--- RECORDS FOR PROCESSING ---

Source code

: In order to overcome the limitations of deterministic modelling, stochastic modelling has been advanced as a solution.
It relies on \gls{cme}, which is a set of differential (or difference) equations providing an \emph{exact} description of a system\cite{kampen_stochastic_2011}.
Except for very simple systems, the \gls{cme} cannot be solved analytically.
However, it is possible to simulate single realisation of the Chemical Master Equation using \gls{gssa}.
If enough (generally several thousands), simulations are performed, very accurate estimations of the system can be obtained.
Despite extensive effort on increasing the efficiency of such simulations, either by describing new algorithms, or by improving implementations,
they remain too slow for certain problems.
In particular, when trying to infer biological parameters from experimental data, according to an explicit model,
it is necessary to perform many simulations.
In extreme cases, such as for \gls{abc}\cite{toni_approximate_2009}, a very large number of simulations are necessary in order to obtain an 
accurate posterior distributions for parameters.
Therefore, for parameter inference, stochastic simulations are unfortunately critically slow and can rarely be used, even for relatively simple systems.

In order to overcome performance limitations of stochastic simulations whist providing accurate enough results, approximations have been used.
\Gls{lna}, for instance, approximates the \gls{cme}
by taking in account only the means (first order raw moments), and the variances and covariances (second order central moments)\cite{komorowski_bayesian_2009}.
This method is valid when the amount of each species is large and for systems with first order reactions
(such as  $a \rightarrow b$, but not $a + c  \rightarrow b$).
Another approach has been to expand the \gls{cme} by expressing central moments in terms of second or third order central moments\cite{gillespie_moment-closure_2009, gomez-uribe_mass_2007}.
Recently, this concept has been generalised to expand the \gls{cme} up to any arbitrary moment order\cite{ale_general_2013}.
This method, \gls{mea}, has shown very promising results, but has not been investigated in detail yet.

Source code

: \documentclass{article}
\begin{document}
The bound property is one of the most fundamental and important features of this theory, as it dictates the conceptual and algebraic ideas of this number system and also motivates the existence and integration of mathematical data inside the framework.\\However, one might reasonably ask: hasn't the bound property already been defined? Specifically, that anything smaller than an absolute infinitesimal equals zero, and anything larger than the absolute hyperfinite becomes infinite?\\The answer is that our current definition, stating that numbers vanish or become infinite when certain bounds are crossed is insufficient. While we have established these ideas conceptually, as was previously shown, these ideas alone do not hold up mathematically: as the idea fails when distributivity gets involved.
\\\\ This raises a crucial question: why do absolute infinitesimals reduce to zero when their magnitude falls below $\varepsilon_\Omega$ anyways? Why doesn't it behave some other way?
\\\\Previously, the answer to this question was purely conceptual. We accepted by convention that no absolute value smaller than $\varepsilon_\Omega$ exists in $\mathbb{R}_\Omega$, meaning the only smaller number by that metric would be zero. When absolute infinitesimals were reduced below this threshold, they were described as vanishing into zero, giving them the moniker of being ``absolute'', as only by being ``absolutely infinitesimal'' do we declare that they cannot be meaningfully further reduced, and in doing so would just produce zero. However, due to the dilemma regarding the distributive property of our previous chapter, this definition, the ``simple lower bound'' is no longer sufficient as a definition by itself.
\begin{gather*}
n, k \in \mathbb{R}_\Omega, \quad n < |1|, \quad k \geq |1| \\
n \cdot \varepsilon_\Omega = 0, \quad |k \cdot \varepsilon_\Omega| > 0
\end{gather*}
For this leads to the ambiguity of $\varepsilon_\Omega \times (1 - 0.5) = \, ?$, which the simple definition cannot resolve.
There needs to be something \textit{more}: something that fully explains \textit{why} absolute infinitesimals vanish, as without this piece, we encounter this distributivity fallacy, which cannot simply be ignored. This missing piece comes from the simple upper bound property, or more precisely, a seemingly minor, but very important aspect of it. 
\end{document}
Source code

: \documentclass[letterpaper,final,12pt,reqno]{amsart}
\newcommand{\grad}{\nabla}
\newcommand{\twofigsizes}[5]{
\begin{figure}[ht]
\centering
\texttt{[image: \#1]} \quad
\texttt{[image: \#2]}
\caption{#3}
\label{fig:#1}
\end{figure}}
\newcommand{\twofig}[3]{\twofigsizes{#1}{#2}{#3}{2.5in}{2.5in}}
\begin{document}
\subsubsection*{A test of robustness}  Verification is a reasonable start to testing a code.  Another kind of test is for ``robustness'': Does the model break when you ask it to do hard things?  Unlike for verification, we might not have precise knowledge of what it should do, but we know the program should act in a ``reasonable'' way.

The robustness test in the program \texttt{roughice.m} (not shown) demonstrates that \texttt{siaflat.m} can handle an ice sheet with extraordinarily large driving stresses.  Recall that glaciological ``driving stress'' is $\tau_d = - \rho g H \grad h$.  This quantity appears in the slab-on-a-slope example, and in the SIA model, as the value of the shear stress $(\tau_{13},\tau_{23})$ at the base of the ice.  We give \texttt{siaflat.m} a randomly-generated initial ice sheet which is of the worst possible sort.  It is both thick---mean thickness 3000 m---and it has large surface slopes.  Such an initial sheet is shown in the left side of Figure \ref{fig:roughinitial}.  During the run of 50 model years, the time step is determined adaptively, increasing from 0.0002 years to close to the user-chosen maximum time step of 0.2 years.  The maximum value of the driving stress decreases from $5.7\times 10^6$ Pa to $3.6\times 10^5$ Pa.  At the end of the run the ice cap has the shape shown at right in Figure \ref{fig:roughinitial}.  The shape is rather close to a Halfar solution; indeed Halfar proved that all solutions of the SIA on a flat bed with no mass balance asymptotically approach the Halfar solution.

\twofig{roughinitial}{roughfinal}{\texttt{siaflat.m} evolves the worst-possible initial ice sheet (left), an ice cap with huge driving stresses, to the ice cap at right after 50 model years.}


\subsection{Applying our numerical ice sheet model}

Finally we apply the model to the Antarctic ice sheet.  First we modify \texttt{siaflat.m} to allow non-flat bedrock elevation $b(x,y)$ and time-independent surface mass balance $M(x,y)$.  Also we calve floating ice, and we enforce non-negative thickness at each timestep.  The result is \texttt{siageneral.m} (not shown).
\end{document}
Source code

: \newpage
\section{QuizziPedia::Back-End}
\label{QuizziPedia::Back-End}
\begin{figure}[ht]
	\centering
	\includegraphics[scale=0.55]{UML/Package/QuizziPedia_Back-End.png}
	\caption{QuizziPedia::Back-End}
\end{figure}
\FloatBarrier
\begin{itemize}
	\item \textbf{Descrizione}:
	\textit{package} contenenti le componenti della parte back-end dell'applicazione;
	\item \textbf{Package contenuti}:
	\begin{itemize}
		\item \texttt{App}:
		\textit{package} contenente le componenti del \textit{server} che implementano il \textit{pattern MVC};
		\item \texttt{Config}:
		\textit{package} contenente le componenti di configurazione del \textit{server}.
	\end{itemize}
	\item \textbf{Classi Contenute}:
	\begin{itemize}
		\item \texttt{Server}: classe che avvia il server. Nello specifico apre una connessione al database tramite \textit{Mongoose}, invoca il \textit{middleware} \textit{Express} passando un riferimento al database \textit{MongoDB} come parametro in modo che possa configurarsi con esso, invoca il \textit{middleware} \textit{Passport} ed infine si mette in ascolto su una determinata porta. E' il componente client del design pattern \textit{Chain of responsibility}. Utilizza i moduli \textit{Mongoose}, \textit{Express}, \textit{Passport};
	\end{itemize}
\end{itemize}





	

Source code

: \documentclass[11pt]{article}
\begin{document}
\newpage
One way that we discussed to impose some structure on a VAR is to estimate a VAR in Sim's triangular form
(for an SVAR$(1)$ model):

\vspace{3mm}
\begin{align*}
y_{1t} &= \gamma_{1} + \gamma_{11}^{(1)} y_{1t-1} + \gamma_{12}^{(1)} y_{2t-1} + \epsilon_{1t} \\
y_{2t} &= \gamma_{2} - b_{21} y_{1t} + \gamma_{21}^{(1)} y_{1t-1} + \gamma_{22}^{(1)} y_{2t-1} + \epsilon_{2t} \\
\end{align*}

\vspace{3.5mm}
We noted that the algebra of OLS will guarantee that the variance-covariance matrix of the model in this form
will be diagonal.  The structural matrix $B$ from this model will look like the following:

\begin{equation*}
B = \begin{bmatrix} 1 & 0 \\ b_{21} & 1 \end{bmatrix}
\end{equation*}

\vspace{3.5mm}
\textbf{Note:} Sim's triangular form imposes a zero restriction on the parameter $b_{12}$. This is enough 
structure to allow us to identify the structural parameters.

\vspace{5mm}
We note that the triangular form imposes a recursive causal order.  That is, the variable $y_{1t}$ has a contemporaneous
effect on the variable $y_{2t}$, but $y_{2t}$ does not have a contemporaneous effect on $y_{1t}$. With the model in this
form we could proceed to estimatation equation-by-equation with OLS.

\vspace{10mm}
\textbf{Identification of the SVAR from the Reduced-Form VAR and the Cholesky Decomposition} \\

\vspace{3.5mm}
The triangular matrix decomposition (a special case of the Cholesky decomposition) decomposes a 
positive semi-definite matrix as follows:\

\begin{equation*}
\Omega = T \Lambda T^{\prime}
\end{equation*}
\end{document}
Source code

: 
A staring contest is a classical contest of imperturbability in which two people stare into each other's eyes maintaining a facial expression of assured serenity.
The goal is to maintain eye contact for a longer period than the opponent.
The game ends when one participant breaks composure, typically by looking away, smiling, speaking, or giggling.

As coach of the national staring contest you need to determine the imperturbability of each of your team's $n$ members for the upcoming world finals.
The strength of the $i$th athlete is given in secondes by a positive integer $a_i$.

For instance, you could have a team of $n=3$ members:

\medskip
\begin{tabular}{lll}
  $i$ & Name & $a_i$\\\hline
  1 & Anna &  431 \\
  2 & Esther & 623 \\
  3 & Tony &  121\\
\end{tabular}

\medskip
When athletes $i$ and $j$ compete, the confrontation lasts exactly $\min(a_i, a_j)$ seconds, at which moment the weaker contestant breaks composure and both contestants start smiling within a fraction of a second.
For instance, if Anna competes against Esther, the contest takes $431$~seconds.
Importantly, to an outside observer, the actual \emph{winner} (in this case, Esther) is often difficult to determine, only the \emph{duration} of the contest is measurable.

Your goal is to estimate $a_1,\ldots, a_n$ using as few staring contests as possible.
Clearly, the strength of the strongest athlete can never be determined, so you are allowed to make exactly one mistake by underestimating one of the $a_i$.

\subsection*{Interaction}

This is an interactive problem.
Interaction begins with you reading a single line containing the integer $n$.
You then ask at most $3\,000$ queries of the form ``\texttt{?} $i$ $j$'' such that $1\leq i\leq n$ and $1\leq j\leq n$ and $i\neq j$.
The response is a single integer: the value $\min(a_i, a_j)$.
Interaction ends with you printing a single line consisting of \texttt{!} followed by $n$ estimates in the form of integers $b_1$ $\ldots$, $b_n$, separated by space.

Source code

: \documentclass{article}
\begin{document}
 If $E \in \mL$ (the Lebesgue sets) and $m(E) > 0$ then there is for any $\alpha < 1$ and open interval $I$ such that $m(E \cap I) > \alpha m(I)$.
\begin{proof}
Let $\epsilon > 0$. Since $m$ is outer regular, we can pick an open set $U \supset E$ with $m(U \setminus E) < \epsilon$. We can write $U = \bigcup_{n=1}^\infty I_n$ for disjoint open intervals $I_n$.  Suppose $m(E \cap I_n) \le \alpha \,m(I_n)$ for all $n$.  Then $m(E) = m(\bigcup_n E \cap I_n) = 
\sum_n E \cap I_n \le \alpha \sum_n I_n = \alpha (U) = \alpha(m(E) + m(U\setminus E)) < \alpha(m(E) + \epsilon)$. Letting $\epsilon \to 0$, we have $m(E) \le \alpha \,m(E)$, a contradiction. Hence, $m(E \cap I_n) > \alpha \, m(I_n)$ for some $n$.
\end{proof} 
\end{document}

---

*BRIEF*: Lines with "structural" in them are what the answer must contain; copy each from the records above.

*ANSWER SPACE*:
will be diagonal.  The structural matrix $B$ from this model will look like the following:
structure to allow us to identify the structural parameters.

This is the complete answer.